S5. Move is_socket_active Check After File Type Verification
File: src/admin/socket.rs:143-161
Suggestion: This is the implementation detail of C1's fix. The current order is:
- Check if path exists
- Check if socket is active (connect to it)
- Remove the file
The safe order should be:
- Check if path exists
- Verify it's not a symlink (
symlink_metadata+is_symlink()) - Verify it's a socket file type (
is_socket()) - Check if socket is active
- Remove the file
S6. Document Admin Socket Security Model
Suggestion: Add a section to docs/architecture/operations.md (or similar)
that clearly states:
- The admin socket is unauthenticated by design for Phase 1
- The socket path must be in a directory with restrictive permissions
- The socket file permissions should be
0600or0660 - Only trusted users should have filesystem access to the socket path
- Future phases may add peer credential authentication or challenge-response
Summary Statistics
| Severity | Count | Status |
|---|---|---|
| Critical | 3 | Must fix before production |
| Warning | 7 | Should fix — security hardening |
| Suggestion | 6 | Consider for defense-in-depth |
Recommended Fix Priority
- C1 (symlink race / arbitrary file deletion) — Exploitable by any local
user who can reach the socket directory. Fix with
symlink_metadata+ file type check before removal. - C2 (no authentication / unrestricted socket permissions) — Any local user can trigger config reload. Set socket permissions to 0o660 or 0o600 after bind as a minimum; add peer credential checking for full protection.
- C3 (error messages leak filesystem paths) — Information disclosure on an unauthenticated socket. Return generic errors and log details server-side.
- W1 (no connection concurrency limit) — DoS vector. Add a semaphore.
- W2 (config file read without atomicity) — Partial-read risk during config rotation.
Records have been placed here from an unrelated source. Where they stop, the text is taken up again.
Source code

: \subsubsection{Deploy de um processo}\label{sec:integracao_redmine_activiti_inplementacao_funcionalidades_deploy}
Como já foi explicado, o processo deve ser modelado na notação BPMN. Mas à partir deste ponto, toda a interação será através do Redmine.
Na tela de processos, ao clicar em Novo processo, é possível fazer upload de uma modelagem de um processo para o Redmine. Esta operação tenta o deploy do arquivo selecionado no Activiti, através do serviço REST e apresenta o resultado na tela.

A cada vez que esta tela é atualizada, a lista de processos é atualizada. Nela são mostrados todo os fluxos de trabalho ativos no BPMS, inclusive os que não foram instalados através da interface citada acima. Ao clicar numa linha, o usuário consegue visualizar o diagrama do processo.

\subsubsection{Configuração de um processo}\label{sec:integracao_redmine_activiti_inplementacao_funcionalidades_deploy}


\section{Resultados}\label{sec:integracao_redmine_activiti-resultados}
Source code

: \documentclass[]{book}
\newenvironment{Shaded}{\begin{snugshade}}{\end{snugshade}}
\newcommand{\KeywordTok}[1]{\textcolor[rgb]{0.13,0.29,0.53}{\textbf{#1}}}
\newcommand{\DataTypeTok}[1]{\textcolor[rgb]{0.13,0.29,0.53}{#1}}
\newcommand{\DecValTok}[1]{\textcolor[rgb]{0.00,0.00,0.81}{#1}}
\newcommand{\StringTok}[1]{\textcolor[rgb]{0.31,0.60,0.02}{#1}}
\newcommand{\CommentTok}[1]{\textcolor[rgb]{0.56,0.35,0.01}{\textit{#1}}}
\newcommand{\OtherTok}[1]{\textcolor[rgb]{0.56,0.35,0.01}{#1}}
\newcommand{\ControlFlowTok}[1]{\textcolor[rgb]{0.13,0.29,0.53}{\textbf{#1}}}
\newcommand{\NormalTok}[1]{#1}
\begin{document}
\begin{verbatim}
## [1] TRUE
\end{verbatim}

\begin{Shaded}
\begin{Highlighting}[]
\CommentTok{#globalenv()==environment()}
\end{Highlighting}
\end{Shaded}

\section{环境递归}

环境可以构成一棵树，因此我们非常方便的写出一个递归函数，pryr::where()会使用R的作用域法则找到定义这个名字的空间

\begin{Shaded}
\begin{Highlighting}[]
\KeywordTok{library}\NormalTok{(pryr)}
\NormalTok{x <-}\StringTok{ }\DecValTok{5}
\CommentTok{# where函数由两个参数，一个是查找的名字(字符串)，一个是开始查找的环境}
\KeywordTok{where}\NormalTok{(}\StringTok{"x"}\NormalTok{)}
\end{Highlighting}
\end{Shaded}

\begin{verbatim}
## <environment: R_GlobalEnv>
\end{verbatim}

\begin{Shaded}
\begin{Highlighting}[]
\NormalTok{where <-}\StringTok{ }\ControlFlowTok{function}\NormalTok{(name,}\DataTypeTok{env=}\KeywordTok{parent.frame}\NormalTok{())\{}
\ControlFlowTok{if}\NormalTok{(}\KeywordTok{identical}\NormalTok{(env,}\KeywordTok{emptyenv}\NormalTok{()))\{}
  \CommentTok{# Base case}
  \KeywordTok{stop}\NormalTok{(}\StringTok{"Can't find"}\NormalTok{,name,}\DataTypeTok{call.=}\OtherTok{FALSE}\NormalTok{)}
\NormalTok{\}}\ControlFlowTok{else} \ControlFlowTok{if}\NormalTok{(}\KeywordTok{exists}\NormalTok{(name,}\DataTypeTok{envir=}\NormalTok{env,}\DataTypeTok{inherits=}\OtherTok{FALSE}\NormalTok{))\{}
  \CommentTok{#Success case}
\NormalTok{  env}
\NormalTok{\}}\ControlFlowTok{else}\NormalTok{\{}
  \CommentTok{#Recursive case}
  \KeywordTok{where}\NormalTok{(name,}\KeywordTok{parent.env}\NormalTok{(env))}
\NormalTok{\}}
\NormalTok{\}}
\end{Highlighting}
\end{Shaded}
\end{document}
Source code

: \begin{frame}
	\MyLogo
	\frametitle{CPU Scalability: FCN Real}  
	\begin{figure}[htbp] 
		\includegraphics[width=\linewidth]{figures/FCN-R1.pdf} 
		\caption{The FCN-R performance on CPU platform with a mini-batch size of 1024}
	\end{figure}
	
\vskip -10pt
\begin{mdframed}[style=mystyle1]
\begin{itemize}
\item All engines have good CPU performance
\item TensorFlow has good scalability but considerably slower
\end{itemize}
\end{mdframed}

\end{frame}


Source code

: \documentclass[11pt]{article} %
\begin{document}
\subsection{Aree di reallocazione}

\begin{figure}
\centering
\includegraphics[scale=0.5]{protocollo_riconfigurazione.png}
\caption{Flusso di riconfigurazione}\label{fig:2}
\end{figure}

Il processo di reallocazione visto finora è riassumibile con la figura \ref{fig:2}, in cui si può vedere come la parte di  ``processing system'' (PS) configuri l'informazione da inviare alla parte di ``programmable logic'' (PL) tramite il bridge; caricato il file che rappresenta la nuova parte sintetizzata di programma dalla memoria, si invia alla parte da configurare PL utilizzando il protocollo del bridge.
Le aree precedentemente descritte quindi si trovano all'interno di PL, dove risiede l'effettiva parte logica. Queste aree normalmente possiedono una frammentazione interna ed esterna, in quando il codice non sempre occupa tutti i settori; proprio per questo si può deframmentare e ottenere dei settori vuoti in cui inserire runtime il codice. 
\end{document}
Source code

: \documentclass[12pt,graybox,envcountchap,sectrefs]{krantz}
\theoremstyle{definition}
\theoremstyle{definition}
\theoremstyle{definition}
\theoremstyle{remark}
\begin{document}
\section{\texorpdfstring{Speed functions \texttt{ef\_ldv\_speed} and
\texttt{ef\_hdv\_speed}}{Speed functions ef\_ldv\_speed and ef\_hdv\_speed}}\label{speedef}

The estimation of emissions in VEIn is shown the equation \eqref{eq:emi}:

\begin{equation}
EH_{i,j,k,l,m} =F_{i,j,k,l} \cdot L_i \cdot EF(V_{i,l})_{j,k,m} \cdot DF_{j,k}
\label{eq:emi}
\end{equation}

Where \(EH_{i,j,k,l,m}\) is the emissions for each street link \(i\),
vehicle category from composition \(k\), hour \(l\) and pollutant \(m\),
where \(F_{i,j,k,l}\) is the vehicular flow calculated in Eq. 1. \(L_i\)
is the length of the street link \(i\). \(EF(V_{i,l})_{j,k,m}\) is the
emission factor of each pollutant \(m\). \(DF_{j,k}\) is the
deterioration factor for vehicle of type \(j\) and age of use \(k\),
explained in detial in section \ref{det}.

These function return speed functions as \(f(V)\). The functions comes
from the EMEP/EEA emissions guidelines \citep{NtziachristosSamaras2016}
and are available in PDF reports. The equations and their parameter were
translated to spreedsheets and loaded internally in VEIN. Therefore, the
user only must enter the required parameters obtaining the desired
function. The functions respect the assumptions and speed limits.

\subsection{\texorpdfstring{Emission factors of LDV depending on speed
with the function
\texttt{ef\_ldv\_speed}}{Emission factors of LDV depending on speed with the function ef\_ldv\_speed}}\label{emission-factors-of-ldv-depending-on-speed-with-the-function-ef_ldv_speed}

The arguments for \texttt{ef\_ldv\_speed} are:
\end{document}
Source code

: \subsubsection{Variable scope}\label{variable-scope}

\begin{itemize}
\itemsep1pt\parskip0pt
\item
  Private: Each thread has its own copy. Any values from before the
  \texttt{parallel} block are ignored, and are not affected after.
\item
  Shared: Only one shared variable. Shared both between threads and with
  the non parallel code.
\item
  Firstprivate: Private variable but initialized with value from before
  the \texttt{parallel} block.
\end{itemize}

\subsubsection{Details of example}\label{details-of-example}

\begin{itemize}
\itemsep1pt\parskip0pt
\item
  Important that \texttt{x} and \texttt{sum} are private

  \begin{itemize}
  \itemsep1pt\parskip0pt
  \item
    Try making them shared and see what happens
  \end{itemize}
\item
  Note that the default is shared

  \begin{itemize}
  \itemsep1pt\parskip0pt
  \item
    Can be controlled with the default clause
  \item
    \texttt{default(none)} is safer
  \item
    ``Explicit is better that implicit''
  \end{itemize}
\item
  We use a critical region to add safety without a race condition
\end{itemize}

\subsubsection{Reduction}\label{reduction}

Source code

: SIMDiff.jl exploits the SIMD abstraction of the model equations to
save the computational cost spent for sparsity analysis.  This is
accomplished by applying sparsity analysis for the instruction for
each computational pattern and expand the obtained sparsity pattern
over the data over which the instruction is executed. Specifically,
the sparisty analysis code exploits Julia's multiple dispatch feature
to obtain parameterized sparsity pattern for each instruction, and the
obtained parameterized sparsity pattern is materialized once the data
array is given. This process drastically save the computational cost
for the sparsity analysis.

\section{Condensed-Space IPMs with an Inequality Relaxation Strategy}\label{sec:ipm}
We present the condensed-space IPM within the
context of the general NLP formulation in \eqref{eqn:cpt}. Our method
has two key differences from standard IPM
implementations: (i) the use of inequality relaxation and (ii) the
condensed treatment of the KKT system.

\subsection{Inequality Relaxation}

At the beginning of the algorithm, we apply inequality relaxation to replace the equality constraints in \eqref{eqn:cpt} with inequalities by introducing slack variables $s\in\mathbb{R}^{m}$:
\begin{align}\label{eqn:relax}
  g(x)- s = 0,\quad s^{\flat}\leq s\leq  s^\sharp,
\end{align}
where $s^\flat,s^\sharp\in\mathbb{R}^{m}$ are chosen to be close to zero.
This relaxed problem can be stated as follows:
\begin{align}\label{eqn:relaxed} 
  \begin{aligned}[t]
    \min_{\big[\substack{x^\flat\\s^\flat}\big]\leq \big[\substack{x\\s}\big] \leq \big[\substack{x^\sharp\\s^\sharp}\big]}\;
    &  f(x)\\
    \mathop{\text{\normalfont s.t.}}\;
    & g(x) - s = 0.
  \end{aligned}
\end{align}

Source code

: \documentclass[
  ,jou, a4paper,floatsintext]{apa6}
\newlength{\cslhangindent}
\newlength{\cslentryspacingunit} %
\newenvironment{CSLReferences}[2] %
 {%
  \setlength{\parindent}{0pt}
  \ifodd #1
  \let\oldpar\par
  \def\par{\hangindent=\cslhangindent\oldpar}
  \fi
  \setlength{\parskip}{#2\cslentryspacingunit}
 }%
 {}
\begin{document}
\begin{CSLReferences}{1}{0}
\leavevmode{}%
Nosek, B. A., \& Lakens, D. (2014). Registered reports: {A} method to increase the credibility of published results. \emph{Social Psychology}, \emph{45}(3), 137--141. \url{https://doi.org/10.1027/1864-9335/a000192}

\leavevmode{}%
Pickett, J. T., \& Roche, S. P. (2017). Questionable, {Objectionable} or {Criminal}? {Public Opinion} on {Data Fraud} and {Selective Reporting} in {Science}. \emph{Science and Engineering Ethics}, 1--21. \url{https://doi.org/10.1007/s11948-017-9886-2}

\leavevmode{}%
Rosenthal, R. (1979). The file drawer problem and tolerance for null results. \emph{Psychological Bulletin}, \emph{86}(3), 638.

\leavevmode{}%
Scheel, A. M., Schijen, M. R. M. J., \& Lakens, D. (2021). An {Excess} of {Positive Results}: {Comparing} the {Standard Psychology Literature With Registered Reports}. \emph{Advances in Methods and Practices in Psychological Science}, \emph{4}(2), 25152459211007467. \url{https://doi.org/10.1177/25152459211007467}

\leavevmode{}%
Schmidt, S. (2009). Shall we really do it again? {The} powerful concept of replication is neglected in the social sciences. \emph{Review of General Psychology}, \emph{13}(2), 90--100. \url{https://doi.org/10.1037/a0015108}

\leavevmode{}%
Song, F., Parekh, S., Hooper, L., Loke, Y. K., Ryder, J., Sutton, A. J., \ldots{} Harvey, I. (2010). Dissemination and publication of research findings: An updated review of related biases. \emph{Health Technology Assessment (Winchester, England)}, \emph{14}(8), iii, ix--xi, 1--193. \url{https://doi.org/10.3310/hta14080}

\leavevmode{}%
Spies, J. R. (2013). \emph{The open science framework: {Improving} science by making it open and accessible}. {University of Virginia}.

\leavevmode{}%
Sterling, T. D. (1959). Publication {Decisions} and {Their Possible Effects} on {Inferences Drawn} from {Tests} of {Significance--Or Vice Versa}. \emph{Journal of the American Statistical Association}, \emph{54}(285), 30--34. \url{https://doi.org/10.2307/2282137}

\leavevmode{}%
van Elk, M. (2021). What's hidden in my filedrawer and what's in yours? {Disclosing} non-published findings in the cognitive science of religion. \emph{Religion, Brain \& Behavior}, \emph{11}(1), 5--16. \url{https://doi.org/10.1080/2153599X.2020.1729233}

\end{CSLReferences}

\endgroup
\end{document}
Document atomic replacement pattern for operators.
- W3 (socket path not validated) — Path traversal/symlink risk in config. Add basic validation.
- W4 (is_socket_active side effect) — Amplifies C1. Fixed by C1's
symlink_metadataguard. - W5 (reload validation uses different wildcard flag) — Inconsistency between startup and reload validation.
- Remaining W and S findings — Fix opportunistically.
Additional Notes
The unusual traffic on this file was likely driven by interest in C1 and C2. The symlink race (C1) is the most directly exploitable vulnerability — it requires only local filesystem access to the socket directory and timing to replace the socket with a symlink. Combined with C2 (no authentication), a local attacker who can write to the socket directory can both delete arbitrary files (C1) and trigger config reloads with attacker-controlled content (C2 + config file write access).